Un equipo científico internacional, liderado por investigadores españoles, ha demostrado por primera vez que las paredes de las cuevas pueden conservar ADN humano durante miles de años, un hallazgo que abre una nueva vía para estudiar la presencia y actividad de las poblaciones prehistóricas sin necesidad de excavar depósitos arqueológicos.
El descubrimiento, publicado en la revista Nature Communications, se enmarca en el proyecto FIRST ART, coordinado por el jefe de sección de Arqueología de la Dirección General de Patrimonio Cultural y Documental de la Junta de Extremadura, Hipólito Collado, y desarrollado junto a especialistas de España, Portugal, Reino Unido, China y Alemania.
La investigación partía de una pregunta novedosa: si las personas que crearon o interactuaron con el arte rupestre pudieron dejar rastros genéticos sobre las propias paredes de las cuevas. Para comprobarlo, los científicos analizaron 24 paneles de arte rupestre de 11 grutas diferentes, entre ellas la Cueva de Altamira, utilizando técnicas avanzadas de extracción y secuenciación de ADN antiguo.
Aunque los investigadores localizaron ADN humano en una costra calcítica pigmentada de la cueva portuguesa de Escoural, el resultado más sorprendente llegó de zonas que inicialmente habían sido seleccionadas como controles negativos. En varias áreas sin pigmento de las paredes de Escoural y de la Cueva del Covarón, en Asturias, también aparecieron restos de ADN humano antiguo.
Según los autores, esta es la primera evidencia de que el ADN humano puede preservarse durante milenios en las superficies rocosas de las cuevas. El material genético recuperado tiene una antigüedad mínima de 2.000 años, lo que demuestra la capacidad de estas paredes para actuar como auténticos archivos biológicos del pasado.

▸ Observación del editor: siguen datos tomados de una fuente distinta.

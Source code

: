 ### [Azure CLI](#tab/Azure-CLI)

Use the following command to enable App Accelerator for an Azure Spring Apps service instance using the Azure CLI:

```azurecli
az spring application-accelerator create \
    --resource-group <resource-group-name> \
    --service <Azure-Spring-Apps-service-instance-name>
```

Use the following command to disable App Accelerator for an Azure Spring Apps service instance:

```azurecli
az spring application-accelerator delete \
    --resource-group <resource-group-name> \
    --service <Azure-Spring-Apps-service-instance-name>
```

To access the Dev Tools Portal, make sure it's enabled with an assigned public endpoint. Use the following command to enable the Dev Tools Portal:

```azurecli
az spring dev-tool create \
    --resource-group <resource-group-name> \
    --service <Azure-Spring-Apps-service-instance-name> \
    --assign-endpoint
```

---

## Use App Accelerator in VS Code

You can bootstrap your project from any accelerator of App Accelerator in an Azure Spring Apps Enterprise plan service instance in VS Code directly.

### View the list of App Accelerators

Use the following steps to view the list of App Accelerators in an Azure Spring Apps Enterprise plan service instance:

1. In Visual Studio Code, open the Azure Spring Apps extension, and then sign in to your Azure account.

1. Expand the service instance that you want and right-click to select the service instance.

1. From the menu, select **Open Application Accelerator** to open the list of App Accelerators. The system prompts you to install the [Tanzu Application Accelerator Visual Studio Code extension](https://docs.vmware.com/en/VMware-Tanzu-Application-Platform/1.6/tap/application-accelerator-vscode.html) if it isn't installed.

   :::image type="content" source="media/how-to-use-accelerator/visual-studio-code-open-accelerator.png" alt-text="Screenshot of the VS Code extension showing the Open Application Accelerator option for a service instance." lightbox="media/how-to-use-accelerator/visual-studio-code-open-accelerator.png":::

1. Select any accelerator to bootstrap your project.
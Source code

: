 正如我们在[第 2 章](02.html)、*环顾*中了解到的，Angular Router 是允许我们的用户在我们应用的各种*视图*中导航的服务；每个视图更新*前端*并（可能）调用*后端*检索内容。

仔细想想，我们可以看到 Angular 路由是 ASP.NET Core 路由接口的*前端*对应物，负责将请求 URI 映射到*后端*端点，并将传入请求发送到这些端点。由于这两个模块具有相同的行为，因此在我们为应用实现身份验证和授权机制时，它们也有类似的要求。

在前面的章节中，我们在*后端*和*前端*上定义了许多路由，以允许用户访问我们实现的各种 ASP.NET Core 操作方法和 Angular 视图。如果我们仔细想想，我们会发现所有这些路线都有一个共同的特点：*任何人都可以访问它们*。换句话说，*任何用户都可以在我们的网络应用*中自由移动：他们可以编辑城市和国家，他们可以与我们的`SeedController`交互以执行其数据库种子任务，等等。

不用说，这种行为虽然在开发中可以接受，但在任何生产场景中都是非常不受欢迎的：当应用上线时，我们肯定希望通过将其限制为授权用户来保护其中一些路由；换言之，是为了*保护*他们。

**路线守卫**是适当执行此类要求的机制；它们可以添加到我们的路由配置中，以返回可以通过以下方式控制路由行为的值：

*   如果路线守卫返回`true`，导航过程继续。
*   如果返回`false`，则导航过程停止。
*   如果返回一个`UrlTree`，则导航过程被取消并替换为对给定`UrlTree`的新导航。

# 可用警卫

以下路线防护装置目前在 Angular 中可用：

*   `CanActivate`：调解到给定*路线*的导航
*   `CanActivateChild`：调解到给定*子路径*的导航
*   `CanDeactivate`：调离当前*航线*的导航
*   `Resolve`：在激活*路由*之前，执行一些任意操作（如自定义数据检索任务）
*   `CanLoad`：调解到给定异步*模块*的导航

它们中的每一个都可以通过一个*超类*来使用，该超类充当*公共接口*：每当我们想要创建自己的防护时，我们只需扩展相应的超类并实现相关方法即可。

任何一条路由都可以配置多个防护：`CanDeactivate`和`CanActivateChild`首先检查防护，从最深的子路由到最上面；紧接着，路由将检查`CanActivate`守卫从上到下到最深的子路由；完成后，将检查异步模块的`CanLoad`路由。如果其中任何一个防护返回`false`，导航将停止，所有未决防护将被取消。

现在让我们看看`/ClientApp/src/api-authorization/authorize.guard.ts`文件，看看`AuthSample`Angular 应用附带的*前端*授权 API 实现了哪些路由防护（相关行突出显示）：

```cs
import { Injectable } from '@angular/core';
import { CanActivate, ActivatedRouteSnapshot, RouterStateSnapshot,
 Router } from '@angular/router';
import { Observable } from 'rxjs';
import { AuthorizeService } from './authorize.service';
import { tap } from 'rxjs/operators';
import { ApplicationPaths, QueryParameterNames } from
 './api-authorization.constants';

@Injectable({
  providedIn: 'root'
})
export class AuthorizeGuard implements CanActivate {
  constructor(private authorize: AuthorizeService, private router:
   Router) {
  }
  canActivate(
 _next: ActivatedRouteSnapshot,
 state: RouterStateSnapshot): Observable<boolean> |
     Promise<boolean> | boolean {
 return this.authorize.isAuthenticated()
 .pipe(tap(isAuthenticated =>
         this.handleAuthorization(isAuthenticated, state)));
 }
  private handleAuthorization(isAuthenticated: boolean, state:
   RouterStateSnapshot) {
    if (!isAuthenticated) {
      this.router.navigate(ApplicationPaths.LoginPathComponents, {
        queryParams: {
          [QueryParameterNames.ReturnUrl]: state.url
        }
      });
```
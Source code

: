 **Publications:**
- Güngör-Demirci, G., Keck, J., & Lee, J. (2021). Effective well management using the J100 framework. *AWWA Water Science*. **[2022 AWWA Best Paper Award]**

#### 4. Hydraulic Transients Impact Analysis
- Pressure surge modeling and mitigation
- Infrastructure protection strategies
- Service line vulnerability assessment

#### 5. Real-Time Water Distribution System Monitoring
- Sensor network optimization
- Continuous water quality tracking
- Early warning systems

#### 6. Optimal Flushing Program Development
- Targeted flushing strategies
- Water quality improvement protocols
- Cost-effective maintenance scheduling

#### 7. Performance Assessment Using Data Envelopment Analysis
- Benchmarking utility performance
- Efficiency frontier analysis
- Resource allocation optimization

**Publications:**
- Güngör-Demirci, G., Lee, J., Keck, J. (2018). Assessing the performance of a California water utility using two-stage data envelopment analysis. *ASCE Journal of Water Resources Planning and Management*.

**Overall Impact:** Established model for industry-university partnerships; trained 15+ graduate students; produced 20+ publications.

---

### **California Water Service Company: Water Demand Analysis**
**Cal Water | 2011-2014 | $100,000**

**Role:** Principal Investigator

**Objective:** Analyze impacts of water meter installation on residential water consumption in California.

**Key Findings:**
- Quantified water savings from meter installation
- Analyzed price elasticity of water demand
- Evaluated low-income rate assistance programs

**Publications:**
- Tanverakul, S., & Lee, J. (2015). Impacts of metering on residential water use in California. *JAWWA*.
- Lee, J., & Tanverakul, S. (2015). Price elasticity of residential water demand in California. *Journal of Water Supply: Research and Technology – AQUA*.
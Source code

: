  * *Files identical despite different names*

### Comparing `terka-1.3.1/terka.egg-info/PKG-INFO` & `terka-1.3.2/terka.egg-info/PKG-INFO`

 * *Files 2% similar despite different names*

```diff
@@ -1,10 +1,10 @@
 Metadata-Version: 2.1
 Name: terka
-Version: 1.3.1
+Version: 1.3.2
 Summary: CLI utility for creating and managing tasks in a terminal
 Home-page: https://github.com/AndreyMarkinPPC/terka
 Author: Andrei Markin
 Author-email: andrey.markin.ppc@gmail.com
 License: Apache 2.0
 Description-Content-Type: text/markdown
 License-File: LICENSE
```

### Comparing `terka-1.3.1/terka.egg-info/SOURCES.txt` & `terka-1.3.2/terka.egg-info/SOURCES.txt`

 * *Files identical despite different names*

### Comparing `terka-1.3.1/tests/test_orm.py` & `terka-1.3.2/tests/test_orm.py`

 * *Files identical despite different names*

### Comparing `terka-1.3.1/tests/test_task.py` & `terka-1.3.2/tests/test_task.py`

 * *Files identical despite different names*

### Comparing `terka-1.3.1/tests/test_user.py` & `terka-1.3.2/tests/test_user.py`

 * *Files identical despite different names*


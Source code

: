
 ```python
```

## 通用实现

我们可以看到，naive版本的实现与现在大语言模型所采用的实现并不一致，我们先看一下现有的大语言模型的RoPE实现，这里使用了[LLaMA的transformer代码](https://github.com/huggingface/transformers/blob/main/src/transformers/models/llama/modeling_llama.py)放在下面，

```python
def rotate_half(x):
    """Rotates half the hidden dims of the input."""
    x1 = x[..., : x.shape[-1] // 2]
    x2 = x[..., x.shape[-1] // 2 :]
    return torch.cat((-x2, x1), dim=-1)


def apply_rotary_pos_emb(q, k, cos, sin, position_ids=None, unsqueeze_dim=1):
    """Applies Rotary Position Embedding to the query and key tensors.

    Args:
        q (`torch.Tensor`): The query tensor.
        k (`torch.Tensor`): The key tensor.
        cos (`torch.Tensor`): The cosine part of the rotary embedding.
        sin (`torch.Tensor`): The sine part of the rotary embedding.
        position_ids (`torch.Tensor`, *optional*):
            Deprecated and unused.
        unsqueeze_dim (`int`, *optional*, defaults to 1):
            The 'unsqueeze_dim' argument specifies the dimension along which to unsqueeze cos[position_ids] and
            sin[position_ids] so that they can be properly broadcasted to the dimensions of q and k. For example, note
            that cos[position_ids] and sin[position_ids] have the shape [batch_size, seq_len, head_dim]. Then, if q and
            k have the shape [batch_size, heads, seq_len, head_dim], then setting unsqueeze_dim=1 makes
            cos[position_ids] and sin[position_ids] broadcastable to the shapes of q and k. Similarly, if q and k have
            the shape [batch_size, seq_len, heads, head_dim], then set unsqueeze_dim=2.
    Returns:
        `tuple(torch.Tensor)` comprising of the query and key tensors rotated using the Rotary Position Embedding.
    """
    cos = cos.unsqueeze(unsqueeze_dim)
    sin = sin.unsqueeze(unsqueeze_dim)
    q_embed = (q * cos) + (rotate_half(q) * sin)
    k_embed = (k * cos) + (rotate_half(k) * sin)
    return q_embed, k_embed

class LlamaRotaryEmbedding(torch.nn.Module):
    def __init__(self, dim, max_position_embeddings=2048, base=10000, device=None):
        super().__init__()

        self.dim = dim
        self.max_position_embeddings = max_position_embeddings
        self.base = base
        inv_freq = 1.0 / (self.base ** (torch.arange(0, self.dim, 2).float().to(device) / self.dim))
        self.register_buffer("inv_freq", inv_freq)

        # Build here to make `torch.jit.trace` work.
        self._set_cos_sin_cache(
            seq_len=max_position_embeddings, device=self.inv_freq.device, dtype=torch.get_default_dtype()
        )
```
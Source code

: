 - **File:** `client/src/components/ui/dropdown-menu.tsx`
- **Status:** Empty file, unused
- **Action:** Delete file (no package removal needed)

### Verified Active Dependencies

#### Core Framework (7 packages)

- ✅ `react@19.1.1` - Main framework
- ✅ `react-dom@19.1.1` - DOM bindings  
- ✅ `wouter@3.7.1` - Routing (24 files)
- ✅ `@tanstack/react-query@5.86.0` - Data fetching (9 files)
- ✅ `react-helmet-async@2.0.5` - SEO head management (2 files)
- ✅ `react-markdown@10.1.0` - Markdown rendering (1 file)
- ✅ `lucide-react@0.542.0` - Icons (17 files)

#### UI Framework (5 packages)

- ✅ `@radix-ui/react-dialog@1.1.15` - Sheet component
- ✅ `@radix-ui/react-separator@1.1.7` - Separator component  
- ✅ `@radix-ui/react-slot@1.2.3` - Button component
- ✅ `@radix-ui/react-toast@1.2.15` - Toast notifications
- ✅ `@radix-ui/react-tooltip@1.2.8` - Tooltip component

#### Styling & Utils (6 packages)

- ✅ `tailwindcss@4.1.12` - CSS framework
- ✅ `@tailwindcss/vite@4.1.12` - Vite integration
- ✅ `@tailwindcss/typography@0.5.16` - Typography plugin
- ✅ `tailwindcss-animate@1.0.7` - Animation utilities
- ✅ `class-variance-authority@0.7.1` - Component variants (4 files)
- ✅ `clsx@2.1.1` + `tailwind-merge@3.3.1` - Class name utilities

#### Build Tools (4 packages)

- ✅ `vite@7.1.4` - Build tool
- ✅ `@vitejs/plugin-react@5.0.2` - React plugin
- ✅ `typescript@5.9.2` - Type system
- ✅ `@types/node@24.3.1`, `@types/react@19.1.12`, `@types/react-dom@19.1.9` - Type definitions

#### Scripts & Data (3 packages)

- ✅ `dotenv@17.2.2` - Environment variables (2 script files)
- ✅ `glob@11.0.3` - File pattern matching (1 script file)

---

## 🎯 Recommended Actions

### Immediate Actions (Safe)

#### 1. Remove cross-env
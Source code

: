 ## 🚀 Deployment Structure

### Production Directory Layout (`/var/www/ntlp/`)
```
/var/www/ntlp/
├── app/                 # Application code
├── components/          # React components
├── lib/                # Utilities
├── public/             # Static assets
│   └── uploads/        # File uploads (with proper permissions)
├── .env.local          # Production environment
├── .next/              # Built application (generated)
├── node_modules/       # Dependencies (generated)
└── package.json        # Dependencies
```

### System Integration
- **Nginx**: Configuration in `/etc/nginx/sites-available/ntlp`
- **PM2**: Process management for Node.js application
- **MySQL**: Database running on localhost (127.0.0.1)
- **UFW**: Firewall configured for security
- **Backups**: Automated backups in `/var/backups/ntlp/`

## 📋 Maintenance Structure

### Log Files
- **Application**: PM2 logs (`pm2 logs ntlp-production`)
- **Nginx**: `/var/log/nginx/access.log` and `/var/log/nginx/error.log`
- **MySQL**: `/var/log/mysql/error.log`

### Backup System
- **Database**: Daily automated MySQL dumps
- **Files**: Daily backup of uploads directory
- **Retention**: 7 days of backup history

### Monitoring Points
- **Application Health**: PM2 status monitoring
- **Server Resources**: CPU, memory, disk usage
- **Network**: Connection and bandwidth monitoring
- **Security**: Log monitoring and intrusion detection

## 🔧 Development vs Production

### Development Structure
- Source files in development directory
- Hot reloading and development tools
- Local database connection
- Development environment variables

Collado subraya que el alcance del descubrimiento va más allá del estudio del arte rupestre. "No se trata únicamente del arte, sino de comprender cómo utilizaron las cuevas las poblaciones humanas y dónde dejaron sus huellas", señala.
Por su parte, la primera autora del estudio, Alba Bossoms Mesa, del Instituto Max Planck de Antropología Evolutiva, destaca que, aunque todavía no es posible vincular directamente esos rastros genéticos con los autores del arte rupestre, el hallazgo supone "una nueva forma de estudiar la presencia humana prehistórica".
Los análisis permitieron identificar restos biológicos pertenecientes al menos a tres mujeres y un hombre, mientras que una quinta muestra no pudo atribuirse a ningún sexo biológico concreto. Estos datos sugieren que el ADN conservado en las paredes podría proporcionar en el futuro información sobre aspectos como el sexo o la ascendencia genética de quienes ocuparon estos espacios.
El proyecto FIRST ART nació a partir de las investigaciones sobre arte rupestre desarrolladas en la cueva de Maltravieso, en Cáceres, donde se identificaron algunas de las representaciones pintadas más antiguas de Europa. Posteriormente amplió su alcance para estudiar las manifestaciones artísticas más antiguas de la Península Ibérica y analizar su composición química, incorporando más tarde el estudio del ADN en colaboración con el Instituto Max Planck.
Los investigadores consideran que este trabajo marca el inicio de una nueva frontera en la arqueogenética. El siguiente paso será ampliar el análisis a más cuevas, estilos artísticos y técnicas pictóricas para determinar hasta qué punto las paredes conservan información genética sobre quienes las habitaron o utilizaron a lo largo de la historia.
"Ahora sabemos que las paredes de las cuevas son auténticos archivos de la presencia humana pasada", afirma el investigador Matthias Meyer. Un legado oculto en la piedra que podría transformar la forma en que se estudia la relación entre los seres humanos y los espacios que ocuparon hace miles de años.